**TASK TO COMPLETE:** Which lines of the records contain "里的命令如下"? Collect every one of them.

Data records
-=-=-=-=-
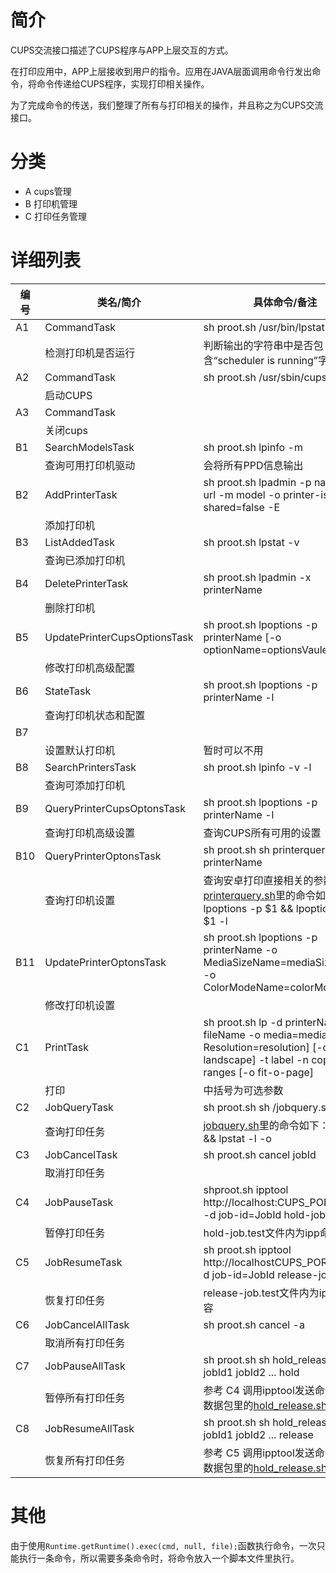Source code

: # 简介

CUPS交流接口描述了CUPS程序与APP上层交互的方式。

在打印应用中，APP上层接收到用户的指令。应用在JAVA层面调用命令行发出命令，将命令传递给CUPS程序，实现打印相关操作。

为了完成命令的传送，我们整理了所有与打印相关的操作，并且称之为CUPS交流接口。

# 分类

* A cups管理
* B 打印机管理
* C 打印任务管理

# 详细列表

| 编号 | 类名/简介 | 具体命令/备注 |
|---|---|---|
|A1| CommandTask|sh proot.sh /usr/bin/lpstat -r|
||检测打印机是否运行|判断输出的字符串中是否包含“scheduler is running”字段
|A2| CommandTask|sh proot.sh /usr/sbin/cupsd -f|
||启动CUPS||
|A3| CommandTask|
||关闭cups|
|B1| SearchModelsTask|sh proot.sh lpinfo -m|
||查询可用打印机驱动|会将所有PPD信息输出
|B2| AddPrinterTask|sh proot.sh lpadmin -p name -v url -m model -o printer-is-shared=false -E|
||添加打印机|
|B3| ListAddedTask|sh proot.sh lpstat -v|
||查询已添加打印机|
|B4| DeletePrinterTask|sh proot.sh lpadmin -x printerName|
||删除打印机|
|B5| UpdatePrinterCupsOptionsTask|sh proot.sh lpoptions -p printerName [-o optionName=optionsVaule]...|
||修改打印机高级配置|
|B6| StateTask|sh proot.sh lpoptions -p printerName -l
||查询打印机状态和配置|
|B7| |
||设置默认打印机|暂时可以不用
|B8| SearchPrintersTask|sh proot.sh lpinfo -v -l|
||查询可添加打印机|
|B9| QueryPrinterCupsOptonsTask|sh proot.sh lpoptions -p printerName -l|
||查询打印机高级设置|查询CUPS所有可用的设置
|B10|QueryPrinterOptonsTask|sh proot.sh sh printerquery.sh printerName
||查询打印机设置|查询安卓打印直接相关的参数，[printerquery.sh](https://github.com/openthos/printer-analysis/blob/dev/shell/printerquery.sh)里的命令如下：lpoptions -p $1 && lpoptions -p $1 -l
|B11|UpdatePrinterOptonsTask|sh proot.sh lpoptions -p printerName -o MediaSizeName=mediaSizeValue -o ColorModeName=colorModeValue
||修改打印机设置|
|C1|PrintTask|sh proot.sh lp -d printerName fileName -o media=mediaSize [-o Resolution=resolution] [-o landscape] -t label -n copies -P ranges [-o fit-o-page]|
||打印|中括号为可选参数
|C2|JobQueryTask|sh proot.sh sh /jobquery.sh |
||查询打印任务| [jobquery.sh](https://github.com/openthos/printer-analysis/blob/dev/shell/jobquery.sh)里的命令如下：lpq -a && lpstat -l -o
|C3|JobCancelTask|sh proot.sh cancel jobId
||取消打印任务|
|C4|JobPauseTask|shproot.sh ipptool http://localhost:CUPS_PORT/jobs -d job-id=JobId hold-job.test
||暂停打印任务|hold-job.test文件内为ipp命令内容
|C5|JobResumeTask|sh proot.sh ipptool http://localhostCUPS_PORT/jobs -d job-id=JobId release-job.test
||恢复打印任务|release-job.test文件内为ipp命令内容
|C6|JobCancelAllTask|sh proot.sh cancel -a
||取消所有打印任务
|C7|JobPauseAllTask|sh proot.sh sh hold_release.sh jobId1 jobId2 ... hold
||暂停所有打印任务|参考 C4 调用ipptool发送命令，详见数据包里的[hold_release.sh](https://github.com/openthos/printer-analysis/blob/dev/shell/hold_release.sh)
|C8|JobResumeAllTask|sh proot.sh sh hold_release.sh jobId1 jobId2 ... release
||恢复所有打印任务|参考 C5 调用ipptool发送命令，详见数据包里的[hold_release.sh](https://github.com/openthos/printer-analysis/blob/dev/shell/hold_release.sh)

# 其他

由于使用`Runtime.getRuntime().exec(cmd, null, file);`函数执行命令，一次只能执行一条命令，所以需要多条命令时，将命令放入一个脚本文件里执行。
-=-=-=-=-
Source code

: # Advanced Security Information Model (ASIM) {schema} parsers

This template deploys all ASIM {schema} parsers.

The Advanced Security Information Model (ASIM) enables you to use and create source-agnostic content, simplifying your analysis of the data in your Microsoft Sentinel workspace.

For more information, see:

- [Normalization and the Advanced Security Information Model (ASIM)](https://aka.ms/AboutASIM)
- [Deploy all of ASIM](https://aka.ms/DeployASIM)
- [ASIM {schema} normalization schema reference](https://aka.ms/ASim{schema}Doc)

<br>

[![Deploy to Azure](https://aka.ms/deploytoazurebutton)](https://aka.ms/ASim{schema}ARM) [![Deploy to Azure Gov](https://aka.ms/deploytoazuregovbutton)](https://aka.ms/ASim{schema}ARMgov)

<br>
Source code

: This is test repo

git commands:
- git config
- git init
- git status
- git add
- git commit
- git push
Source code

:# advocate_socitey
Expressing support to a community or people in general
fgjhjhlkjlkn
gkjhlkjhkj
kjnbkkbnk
-=-=-=-=-
**FINAL ANSWER:**
||查询打印机设置|查询安卓打印直接相关的参数，[printerquery.sh](https://github.com/openthos/printer-analysis/blob/dev/shell/printerquery.sh)里的命令如下：lpoptions -p $1 && lpoptions -p $1 -l
||查询打印任务| [jobquery.sh](https://github.com/openthos/printer-analysis/blob/dev/shell/jobquery.sh)里的命令如下：lpq -a && lpstat -l -o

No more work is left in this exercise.